Peter Berghuis (voorzitter LTO-werkgroep pootaardappelen) benadrukte tijdens de pootgoedavond in Espel dat het integrale Plan van Aanpak (PvA) onverminderd wordt voorgezet: “Er is meer onderzoek nodig”, concludeerde hij samen met de eveneens aanwezige NVWA-sectormanager Bert Waterink.

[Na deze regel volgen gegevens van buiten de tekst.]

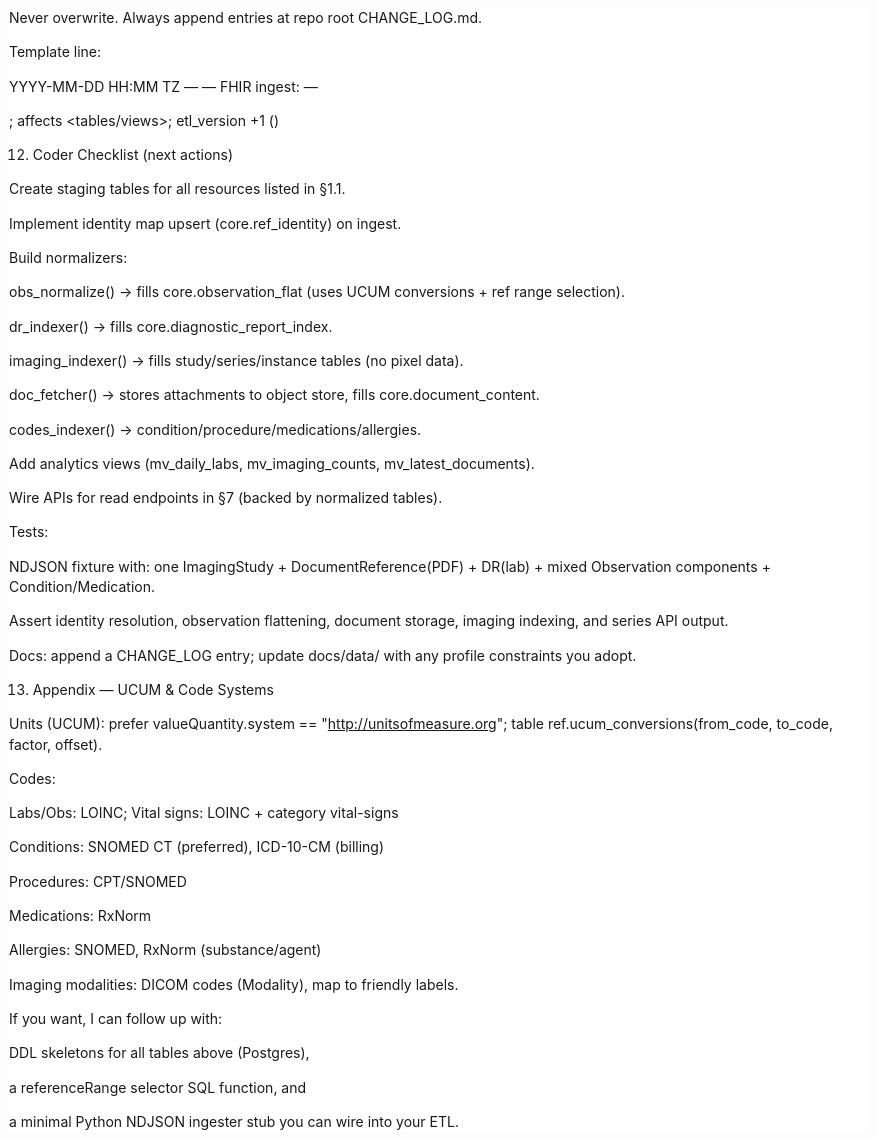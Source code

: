 Never overwrite. Always append entries at repo root CHANGE_LOG.md.

Template line:

YYYY-MM-DD HH:MM TZ — <author> — FHIR ingest: <component> — <summary>; affects <tables/views>; etl_version +1 (<component>)

12) Coder Checklist (next actions)

Create staging tables for all resources listed in §1.1.

Implement identity map upsert (core.ref_identity) on ingest.

Build normalizers:

obs_normalize() → fills core.observation_flat (uses UCUM conversions + ref range selection).

dr_indexer() → fills core.diagnostic_report_index.

imaging_indexer() → fills study/series/instance tables (no pixel data).

doc_fetcher() → stores attachments to object store, fills core.document_content.

codes_indexer() → condition/procedure/medications/allergies.

Add analytics views (mv_daily_labs, mv_imaging_counts, mv_latest_documents).

Wire APIs for read endpoints in §7 (backed by normalized tables).

Tests:

NDJSON fixture with: one ImagingStudy + DocumentReference(PDF) + DR(lab) + mixed Observation components + Condition/Medication.

Assert identity resolution, observation flattening, document storage, imaging indexing, and series API output.

Docs: append a CHANGE_LOG entry; update docs/data/ with any profile constraints you adopt.

13) Appendix — UCUM & Code Systems

Units (UCUM): prefer valueQuantity.system == "http://unitsofmeasure.org"; table ref.ucum_conversions(from_code, to_code, factor, offset).

Codes:

Labs/Obs: LOINC; Vital signs: LOINC + category vital-signs

Conditions: SNOMED CT (preferred), ICD-10-CM (billing)

Procedures: CPT/SNOMED

Medications: RxNorm

Allergies: SNOMED, RxNorm (substance/agent)

Imaging modalities: DICOM codes (Modality), map to friendly labels.

If you want, I can follow up with:

DDL skeletons for all tables above (Postgres),

a referenceRange selector SQL function, and

a minimal Python NDJSON ingester stub you can wire into your ETL.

Waterink vertelde dat de NVWA bezig is met een meerjarig onderzoek naar bruinrot in het oppervlaktewater, juist in de beregeningsverbodsgebieden. Een complex verhaal, omdat nog niet geheel duidelijk is waar naar gezocht wordt. Een vraagstuk waarover ook Berghuis zich regelmatig achter het hoofd krabt: “We hebben te maken met een aantal Q-ziekten: AM, chitwoodi, bruin- en ringrot en dat zijn zorgpunten. We streven ernaar om dat – samen met bijvoorbeeld erwinia – zoveel mogelijk in de teelt te voorkomen. Er worden een miljoen aan onderzoek besteed voor bestrijding van chitwoodi, een miljoen voor aardappelmoeheid en een miljoen voor erwinia. Het is niet voor niks dat we al drie miljoen aan onderzoeken besteden. We willen de vooruitgang boeken, zodat de pootgoedteler zich minder zorgen hoeft te maken.”
Zorgenkindjes
Chitwoodi en AM blijven een belangrijk zorgkindje, vooral omdat ze nog altijd die Q-status hebben. Maar bruinrot geeft Berghuis toch wel de meeste kopzorgen: “We hebben nu drie jaar achter elkaar bruinrot gevonden, terwijl er jarenlang geen bruinrot werd geconstateerd. We hadden gehoopt dat het weer beter zou gaan, maar dat blijkt niet zo te zijn. In de gebieden met besmet water zou het telen met bufferstroken uitkomst kunnen bieden, maar ook dat staat nog in de kinderschoenen. Als er jarenlang niets gevonden wordt in het water, dan wil ik best het beregeningsverbod inperken. Maar nu er toch drie jaar achter elkaar bruinrot is ontdekt, zijn we daar voorzichtig mee.”
Brainstormsessie
In december organiseert de werkgroep brainstormsessies. “Daar nodigen we telers uit, maar ook mensen die expert zijn in het detecteren en waarnemen van erwinia. Daar proberen we samen met de onderzoeksinstituten, zoals de WUR en NAK, ideeën te bedenken om het te voorkomen. Denk aan rasgevoeligheid, opbouw en seizoensinvloeden. Daarmee wordt een start gemaakt om te bekijken wat er door ons als stuurgroep onderzocht kan worden. Ook afgebroken onderzoeken of vergeten literatuur wordt bekeken.”
Teneur
De pootgoedtelers hebben dit jaar te maken met tegenvallende opbrengsten en dus is er een tekort aan pootgoed. De teneur richting 2019 en verder is echter onverminderd positief, zo stelt Berghuis: “Ieder jaar staat op zich. Dit jaar heb ik vanavond betiteld als een memorabel jaar. Volgend jaar wordt misschien wel een heel nat en juist een heel mooi jaar, dat weten we niet. De pootgoedtelers kijken met vertrouwen naar de toekomst, ondanks de teleurstelling die sommigen (met bijvoorbeeld virusonderzoeken) moesten verwerken. De Nederlandse pootgoedmarkt blijft de kraamkamer van de wereld en blijft de grootste exporteur van pootgoed, maar we moeten wel kwaliteit blijven uitvoeren. De onderzoeken die we doen, zijn ontzettend belangrijk om hoogwaardig pootgoed te kunnen blijven leveren.”